1. The problem statement, all variables and given/known data

This is the question:

Shown in the figure below is the graph of a rational function with vertical asymptotes x=2, x=6, and horizontal asymptote y= -2 . (All x-intercepts of the graph of f are also shown, and a point on the graph is indicated.) The equation for f(x) has one of the five forms shown below. Choose the appropriate form for f(x) , and then write the equation.

I can't get the graph on but point are at (-4,0); (0,2); (3,0).



2. Relevant equations

The answers choices are:

A) f(x)= a / x-b

B) f(x)= a(x-b) / x-c

C) f(x)= a / (x-b)(x-c)

D) f(x)= a(x-b) / (x-c)(x-d)

E) f(x)= a(x-b)(x-c) / (x-d)(x-e)



3. The attempt at a solution

What I first did was try and get rid of equations that couldn't possible work. So I knew I had vertical asymptotes at x=2,6. I had two asymptotes so I knew that options A and B couldn't work. I then got rid of option C because dividing a by x to get my horizontal asymptote would not give me y= -2 it would give me y=0. I then got rid of option E by factoring the top part through. Since having ax^2 as my leading coificent would give me a diagonal asymptote I got rid of it. So I got D as my answer but then I have to find the equation. So I got (x-2)(x-6) for the bottom because those would give me vertical asymptotes at x=2,6 But I don't know how to find the top. I got -2(x-12) divided by (x-2)(x-6) because sticking 0 in for x would give me 2. So I had the point (0,2) but I can't get any of the others to match up. I'm not sure how to figure it out.

CompuChip

You are right, that the other points don't match up. To put it in a mathematical way: the set of equations for a, b, c... you get from plugging in the points is overdetermined and does not have a solution. Therefore D is wrong.

I think your argument for getting rid of F is not entirely correct. You are saying, that your leading behaviour is ~ x^2. However, you also have something ~ x^2 in the denominator.
Did you learn to take limits yet? Can you properly calculate
[tex]\lim_{x \to \infty} \frac{a (x - b)(x - c) }{ (x - d)(x - c) }[/tex]

Also note that you will need all the points to determine the constants. To take your (wrong) example of option D:
if you plug in x = 0 then you get
f(0) = - a b / 12 = 3.
Although you get a relation a = -36 / b, this alone will not allow you to determine a and b, you will need at least one other equation.

HallsofIvy

Does option F really have "(x- c)" in both numerator and denominator? And what happened to option E?

CompuChip

Ah right, I assumed that was a typo and it should be (x - e) in the denominator.

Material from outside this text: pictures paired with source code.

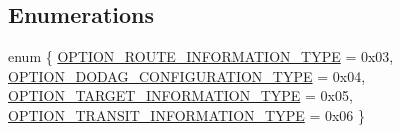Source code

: \subsection*{Enumerations}
\begin{DoxyCompactItemize}
\item 
enum \{ \hyperlink{group___i_c_m_pv6_r_p_l_gga3153161a0d848ec64bf4895db3cf1be4aefc8cf6152a5e97ced0c491b4f933755}{O\+P\+T\+I\+O\+N\+\_\+\+R\+O\+U\+T\+E\+\_\+\+I\+N\+F\+O\+R\+M\+A\+T\+I\+O\+N\+\_\+\+T\+Y\+PE} = 0x03, 
\hyperlink{group___i_c_m_pv6_r_p_l_gga3153161a0d848ec64bf4895db3cf1be4a8ae101d47640a56259fbd9d3b81d88cd}{O\+P\+T\+I\+O\+N\+\_\+\+D\+O\+D\+A\+G\+\_\+\+C\+O\+N\+F\+I\+G\+U\+R\+A\+T\+I\+O\+N\+\_\+\+T\+Y\+PE} = 0x04, 
\hyperlink{group___i_c_m_pv6_r_p_l_gga3153161a0d848ec64bf4895db3cf1be4a4b7e74e751a801b667de7133dfc2fce4}{O\+P\+T\+I\+O\+N\+\_\+\+T\+A\+R\+G\+E\+T\+\_\+\+I\+N\+F\+O\+R\+M\+A\+T\+I\+O\+N\+\_\+\+T\+Y\+PE} = 0x05, 
\hyperlink{group___i_c_m_pv6_r_p_l_gga3153161a0d848ec64bf4895db3cf1be4a92b2d90a0c3f2b454768f22cf80caa78}{O\+P\+T\+I\+O\+N\+\_\+\+T\+R\+A\+N\+S\+I\+T\+\_\+\+I\+N\+F\+O\+R\+M\+A\+T\+I\+O\+N\+\_\+\+T\+Y\+PE} = 0x06
 \}
\end{DoxyCompactItemize}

lol that I didn't even notice.

jenni2010

No I really don't know how to do limits. We've touched on it a little bit last year. But I am in an online pre-calculus course and the program doesn't really explain things in terms I can understand. The program has never shown me how to do this so I have no idea how to do it. I'm completly confused and lost. I'm slow at learning math so most of the time I need it in the simplest terms possible.